Two years later in 2019, they released their first estate vintage of Mourvédre Rosé, alongside a handful of vintages produced with fruit procured from the Texas High Plains.
Their style of winemaking and the varieties selected are a nod to the old while creating something new, and the revival of Limestone Terrace Vineyard. So too is the winemaking philosophy, which integrates old world processes with modern technology; seeking always to make the best possible wine without altering the integrity of the grape.

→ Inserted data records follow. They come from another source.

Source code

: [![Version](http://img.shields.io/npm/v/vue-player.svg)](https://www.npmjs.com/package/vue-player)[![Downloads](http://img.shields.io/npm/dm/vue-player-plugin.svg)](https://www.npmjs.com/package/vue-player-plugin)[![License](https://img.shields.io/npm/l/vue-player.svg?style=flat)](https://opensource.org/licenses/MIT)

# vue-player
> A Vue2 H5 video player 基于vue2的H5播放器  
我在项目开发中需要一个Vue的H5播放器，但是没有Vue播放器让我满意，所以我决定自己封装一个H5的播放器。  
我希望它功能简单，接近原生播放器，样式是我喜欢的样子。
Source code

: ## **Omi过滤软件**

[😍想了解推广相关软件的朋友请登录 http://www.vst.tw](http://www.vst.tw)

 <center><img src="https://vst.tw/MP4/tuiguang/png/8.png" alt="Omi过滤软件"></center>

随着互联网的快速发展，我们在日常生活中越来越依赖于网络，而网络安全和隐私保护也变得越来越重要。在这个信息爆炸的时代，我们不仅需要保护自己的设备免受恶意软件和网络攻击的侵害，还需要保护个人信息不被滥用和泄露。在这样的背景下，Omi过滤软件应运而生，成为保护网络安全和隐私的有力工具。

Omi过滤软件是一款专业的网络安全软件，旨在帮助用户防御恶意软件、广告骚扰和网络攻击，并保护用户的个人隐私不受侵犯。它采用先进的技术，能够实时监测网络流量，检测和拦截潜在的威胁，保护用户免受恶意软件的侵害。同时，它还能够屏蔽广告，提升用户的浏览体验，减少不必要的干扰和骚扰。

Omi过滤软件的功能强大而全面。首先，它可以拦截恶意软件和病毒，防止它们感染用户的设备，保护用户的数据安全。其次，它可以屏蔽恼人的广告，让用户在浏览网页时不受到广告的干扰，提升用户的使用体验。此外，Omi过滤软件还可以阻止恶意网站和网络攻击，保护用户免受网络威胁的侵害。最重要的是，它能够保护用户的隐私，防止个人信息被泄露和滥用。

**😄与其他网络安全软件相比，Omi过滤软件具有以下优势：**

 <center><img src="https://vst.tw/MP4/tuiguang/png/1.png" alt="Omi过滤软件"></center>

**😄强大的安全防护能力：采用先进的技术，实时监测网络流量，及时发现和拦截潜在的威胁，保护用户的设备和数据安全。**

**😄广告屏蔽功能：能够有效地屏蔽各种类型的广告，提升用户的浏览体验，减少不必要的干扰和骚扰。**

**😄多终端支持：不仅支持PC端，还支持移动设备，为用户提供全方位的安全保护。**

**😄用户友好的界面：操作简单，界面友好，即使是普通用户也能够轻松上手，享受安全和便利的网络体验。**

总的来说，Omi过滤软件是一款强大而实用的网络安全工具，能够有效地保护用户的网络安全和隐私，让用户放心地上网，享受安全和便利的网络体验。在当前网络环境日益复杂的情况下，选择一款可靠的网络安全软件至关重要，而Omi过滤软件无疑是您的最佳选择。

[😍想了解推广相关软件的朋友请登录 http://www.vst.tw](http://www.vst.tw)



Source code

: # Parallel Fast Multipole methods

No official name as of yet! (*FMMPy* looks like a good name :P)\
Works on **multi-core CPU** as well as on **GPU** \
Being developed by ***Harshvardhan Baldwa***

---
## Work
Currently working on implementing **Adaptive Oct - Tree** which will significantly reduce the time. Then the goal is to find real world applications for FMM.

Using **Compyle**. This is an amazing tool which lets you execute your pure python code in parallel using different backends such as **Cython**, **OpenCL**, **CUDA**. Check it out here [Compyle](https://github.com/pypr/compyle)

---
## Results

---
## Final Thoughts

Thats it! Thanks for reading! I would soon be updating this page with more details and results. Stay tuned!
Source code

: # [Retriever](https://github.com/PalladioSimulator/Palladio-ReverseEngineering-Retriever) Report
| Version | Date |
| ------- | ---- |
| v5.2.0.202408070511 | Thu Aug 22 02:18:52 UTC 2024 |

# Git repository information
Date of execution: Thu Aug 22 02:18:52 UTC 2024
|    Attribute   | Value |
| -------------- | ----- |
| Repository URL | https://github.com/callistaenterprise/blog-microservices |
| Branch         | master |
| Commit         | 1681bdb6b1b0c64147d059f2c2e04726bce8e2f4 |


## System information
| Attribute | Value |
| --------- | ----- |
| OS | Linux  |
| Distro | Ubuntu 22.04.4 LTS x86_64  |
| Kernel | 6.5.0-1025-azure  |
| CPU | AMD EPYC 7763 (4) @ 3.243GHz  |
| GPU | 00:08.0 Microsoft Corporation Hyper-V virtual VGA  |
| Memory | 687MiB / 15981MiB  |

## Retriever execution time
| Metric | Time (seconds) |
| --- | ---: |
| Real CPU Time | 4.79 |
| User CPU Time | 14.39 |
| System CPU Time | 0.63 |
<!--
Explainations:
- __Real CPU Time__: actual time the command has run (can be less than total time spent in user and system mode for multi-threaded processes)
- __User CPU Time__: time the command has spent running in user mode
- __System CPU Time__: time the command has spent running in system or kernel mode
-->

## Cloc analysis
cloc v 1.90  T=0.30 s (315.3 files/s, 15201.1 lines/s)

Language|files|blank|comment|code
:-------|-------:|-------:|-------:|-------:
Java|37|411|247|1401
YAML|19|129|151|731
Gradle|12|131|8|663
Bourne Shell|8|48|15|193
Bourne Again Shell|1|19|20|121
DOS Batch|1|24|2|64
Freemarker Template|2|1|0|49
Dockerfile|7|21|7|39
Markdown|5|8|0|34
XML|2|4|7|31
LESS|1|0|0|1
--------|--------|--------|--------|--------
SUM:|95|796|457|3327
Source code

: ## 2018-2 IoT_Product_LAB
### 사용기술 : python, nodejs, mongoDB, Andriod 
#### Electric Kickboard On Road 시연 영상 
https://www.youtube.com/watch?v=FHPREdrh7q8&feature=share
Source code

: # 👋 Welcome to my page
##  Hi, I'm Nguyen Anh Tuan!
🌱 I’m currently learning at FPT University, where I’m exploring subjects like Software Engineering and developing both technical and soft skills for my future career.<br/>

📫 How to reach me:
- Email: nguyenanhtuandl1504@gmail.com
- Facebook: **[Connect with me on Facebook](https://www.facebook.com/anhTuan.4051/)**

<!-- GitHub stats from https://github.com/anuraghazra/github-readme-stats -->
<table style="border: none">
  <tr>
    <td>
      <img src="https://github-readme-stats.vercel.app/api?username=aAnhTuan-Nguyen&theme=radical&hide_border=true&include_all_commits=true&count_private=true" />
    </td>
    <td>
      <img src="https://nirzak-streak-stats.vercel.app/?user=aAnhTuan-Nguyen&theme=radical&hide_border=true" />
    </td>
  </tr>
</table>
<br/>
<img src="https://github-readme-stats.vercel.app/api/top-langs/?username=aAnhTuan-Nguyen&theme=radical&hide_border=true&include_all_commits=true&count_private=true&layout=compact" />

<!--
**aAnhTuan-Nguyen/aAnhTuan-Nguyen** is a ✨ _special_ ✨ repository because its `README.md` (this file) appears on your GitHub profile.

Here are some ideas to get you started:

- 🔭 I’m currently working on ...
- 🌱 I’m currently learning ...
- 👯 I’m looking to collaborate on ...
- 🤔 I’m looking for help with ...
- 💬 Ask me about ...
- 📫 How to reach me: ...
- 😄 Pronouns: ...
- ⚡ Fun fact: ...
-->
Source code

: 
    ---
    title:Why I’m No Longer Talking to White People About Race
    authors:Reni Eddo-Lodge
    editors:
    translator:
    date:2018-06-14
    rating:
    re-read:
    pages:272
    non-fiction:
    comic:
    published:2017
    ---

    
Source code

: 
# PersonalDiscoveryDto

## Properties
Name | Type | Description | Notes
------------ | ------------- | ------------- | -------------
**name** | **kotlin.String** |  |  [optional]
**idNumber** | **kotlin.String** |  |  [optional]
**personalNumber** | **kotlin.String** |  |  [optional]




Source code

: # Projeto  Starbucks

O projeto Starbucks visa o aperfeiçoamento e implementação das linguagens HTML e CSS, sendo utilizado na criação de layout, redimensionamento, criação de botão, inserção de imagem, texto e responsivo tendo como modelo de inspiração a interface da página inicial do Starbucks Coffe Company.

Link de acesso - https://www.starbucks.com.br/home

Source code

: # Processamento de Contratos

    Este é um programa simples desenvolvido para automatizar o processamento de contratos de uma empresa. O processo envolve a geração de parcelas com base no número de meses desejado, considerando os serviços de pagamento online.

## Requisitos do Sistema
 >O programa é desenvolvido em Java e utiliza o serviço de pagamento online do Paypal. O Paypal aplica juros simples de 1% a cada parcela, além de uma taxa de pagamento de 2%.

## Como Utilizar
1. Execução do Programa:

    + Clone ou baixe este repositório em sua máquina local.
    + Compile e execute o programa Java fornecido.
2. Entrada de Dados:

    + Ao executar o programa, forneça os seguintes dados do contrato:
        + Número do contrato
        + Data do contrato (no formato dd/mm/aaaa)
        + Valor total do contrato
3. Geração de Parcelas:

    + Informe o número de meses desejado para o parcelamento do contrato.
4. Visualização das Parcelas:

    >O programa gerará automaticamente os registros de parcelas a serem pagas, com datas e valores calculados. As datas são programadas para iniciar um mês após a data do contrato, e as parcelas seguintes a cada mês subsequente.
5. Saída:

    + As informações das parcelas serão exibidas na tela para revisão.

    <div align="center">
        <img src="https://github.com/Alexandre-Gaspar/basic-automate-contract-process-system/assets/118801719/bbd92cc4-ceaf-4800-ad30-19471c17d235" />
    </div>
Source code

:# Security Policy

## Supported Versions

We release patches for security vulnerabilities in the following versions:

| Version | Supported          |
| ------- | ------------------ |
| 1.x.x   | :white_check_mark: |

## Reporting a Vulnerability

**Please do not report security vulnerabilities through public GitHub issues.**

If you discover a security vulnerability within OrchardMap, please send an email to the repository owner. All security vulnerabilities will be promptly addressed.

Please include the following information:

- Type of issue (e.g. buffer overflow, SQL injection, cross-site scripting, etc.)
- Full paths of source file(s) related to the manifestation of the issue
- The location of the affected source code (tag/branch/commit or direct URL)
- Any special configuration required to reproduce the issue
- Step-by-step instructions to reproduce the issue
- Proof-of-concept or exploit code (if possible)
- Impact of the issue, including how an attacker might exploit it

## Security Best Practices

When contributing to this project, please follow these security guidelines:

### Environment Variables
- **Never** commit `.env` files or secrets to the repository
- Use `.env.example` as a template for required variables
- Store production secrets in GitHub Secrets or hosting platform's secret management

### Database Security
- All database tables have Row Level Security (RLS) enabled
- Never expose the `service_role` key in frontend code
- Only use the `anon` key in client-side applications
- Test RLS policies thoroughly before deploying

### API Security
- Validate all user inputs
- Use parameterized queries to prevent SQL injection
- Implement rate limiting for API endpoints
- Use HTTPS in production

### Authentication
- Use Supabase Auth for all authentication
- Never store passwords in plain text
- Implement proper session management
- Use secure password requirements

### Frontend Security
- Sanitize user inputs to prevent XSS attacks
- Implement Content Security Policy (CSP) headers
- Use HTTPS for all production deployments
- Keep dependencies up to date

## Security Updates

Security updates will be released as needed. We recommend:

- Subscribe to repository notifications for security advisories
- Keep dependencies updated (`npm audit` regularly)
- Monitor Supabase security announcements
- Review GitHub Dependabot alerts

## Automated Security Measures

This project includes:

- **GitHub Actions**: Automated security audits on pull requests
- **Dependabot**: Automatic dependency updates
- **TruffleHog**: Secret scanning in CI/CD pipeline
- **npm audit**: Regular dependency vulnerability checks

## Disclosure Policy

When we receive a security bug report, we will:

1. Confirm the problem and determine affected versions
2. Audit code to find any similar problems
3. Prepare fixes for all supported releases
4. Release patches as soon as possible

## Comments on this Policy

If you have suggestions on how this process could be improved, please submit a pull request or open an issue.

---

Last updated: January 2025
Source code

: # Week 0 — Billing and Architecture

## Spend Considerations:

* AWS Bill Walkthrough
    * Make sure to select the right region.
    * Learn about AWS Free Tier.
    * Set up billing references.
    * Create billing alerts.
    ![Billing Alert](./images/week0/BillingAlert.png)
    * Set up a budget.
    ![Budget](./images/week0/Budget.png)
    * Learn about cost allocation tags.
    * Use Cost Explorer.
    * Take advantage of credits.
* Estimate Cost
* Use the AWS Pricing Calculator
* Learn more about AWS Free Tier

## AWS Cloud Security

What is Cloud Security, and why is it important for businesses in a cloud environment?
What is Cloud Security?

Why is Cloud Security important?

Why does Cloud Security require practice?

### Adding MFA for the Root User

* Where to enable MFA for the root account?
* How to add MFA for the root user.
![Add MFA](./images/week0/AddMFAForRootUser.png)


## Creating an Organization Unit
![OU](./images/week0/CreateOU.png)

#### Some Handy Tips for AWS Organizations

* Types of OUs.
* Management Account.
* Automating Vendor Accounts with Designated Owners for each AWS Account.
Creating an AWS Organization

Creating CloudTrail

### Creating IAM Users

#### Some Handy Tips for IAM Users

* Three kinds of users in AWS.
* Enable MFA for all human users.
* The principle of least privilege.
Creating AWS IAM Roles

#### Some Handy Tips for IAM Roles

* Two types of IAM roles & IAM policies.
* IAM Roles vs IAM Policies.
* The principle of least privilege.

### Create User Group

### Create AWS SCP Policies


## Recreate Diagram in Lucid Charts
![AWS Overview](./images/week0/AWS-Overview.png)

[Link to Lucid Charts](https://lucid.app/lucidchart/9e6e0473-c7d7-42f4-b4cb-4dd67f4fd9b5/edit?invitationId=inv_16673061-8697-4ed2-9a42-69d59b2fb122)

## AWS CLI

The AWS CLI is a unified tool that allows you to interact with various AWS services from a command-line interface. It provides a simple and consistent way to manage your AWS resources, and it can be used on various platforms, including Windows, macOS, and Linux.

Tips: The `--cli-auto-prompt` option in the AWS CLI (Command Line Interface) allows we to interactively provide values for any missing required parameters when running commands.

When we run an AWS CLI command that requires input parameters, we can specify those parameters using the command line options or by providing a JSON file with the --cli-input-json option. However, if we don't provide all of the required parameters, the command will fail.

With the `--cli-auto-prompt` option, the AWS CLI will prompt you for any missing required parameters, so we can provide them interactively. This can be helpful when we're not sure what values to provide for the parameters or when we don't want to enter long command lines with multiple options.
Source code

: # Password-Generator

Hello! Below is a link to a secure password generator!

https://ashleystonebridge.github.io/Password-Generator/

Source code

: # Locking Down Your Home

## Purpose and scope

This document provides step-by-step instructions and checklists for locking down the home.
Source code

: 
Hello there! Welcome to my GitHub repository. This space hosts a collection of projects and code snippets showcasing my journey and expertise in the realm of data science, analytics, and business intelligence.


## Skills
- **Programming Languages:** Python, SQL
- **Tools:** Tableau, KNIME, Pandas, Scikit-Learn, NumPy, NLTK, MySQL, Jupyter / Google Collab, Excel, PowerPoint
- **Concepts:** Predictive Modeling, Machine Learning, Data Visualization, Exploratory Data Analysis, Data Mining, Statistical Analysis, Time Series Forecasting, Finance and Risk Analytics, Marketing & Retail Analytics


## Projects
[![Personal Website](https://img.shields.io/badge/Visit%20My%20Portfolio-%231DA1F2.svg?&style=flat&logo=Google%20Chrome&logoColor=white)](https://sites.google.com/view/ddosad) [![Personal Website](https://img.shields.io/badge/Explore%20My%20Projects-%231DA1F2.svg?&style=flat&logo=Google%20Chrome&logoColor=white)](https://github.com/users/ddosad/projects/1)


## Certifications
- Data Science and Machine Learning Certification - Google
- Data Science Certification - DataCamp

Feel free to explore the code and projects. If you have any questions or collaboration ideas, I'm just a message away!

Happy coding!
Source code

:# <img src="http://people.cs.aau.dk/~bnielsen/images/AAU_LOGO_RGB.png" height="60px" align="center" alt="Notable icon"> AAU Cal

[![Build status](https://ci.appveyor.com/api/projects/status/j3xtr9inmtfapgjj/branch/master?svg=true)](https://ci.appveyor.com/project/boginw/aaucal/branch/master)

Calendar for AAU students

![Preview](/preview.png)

Perhaps Ben’s background in advanced technologies was a prelude to his eventual portfolio and approach to winemaking. According to the team, “ Ben is constantly looking for innovative and creative solutions, and that’s true for his winemaking approach as well. It’s always an adventure in the cellar, as we work with estate fruit and source different varieties from around the state, producing in small lots, and experiment and learn with several different programs to discover firsthand what works best here, in terms of producing the highest quality wines. It’s always an adventure!”
The innovative and exploratory approach shows up in the tasting room and in club member programs as well, as Limestone Terrace Vineyard offers a “smattering of everything” including sparkling, reds, rosés, and barrel aged whites.
“We are drawn to producing varieties that thrive here in Texas, over those that are generally popular in the US. For example, many of our favorite grapes to work with are often only found in the Texas High Plains, Hill Country, or a tiny part of Italy.”
The team spoke about the passion they share with many in the industry, for educating people about Texas wine. The best way of which is to introduce varieties that thrive here, and compare laterally with grapes consumers may be more familiar with.
“It’s fun to introduce guests to varietals they haven’t heard of, yet alone tried before. Like, if you enjoy Chardonnay and Petit Verdot, try our barrel fermented Roussanne and our Teroldego almost invariably they enjoy the lateral comparison and feel like we’re all in on a little secret, having discovered these lesser known Spanish and Italian varietals that thrive here in Texas,” Christine shared.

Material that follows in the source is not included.